Dice el profesor Antelo Montero en su artículo “En búsqueda de excelencia
académica” (tecleen en internet excelencia académica) que la excelencia humana
adquiere básicamente cuatro formas: “Excelencia en el desempeño, que es físico; excelencia
en la creación o realización, que es arte; excelencia en el pensamiento, que es
intelectual; y excelencia en el carácter o integración social, que es moral”.
Y, después de leer
esto, me sorprendo cuando algunos manifiestan su estupor al oír hablar de
excelencia. ¿Qué padres no desearían proponer a sus hijos las formas de excelencia
citadas?

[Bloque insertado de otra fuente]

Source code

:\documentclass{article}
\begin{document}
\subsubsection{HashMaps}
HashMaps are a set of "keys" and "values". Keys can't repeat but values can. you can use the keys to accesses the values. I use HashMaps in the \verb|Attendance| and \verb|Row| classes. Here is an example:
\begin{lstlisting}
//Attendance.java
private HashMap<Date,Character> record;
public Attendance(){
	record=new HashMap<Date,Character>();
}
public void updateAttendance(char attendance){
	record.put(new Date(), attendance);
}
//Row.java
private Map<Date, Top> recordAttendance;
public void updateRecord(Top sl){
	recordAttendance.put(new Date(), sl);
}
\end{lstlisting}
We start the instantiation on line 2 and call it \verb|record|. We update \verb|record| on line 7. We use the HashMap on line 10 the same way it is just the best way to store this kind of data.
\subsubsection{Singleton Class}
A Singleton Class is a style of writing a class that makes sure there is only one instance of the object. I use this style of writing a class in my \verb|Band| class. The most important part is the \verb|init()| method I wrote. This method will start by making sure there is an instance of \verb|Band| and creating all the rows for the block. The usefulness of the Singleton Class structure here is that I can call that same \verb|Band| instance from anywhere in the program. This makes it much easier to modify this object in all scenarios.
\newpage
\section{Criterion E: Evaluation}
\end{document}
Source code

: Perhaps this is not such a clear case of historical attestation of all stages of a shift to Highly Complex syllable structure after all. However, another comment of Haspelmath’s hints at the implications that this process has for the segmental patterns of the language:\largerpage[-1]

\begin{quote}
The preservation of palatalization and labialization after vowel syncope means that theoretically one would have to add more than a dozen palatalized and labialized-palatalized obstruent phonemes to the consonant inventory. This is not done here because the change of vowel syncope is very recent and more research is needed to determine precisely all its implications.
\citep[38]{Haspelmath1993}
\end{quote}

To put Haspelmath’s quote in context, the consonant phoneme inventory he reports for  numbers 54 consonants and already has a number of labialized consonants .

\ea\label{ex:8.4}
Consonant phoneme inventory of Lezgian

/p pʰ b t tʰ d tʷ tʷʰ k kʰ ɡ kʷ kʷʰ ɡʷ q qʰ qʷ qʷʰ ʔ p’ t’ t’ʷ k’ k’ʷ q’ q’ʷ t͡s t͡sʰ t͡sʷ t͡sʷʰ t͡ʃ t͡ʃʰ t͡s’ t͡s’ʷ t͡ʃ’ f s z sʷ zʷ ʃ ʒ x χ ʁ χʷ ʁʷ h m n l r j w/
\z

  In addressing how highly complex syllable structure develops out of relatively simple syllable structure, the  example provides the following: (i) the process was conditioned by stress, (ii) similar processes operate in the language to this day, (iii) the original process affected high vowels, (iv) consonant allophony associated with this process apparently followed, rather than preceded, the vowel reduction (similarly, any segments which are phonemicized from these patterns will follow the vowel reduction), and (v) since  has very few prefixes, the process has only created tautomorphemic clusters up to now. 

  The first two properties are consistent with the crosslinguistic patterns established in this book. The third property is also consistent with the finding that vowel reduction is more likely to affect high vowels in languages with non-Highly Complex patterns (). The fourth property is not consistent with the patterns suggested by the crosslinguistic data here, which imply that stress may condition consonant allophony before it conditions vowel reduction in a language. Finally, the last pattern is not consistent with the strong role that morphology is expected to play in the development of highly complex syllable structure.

Más me sorprendo cuando quienes exigen calidad no tienen rubor en
denostarla, sin advertir que la excelencia y la calidad están estrechamente
ligadas. Esto es, piden calidad y niegan la excelencia, que es lo mismo que
intentar comer sin querer abrir la boca. Quizás porque temen que sus hijos se
queden fuera, quizás porque miden a sus hijos por lo que ellos son, quizás
porque los temen perder si la persiguen y alcanzan, quizás porque no comprenden
su significado, quizás.
He dicho que la
excelencia y la calidad están estrechamente relacionadas, pero esto no
significa que sean equivalentes. La excelencia implica calidad, pero no lo
contrario. La excelencia es la suprema calidad. Es como el turrón, hay de
calidad y de calidad suprema, que es el excelente. Pero no todos entienden de
turrones. Y esto mismo sucede con la excelencia, que no todos entienden de
ella. Que hay quienes no son capaces de entenderla porque no forma parte de su
vida, porque por las razones que sean nunca se la han planteado. Algo que sería
lógico en el caso del turrón pues a mayor calidad mayor precio. Pero que no es
lógico cuando lo que se plantea es una enseñanza pública guiada por la idea de
excelencia. Porque una de las exigencias de la misma será la igualdad de
oportunidades. Que todos los jóvenes puedan aspirar a ella. O que, al menos,
cada uno alcance su propia excelencia. Que es lo que el Gobierno está
planteando. Que desde un conjunto de valores de distinta índole los jóvenes
alcancen su individual excelencia para que, de entre los que lo consigan, surja
la excelencia objetiva que permita a la sociedad tener modelos a los que imitar
y en los que apoyarse.
Ejemplos de honestidad, de trabajo intelectual, de
entrega a los demás. Unamuno hablaba de héroes, poetas y santos. Llámenlos como
quieran, pero como decía Galileo en el prólogo a uno de sus Diálogos, “quien
más altas tiene las miras en mayor grado se diferencia”. Y aquí, en este
tiempo, se necesita gente diferente a la mediocridad acostumbrada. Gente que
tire para arriba sin espectáculo, que genere como piedra echada al agua
círculos concéntricos de excelencia. Negar esta realidad es quedarnos como
estamos y permitir que sean los hijos de otros y no los nuestros los que se
beneficien de ella. Y permitir que las diferencias se perpetúen por la cerrazón
de algún plebeyo resentido sería inadmisible.
Muy de acuerdo, y para que haya excelencia, tiene que haber alguien arriba haciendo señales reconocibles, atractivas que los jóvenes puedan percibir y ponerse en camino. Qué responsabilidad la de quienes estamos en la educación. Un abrazo.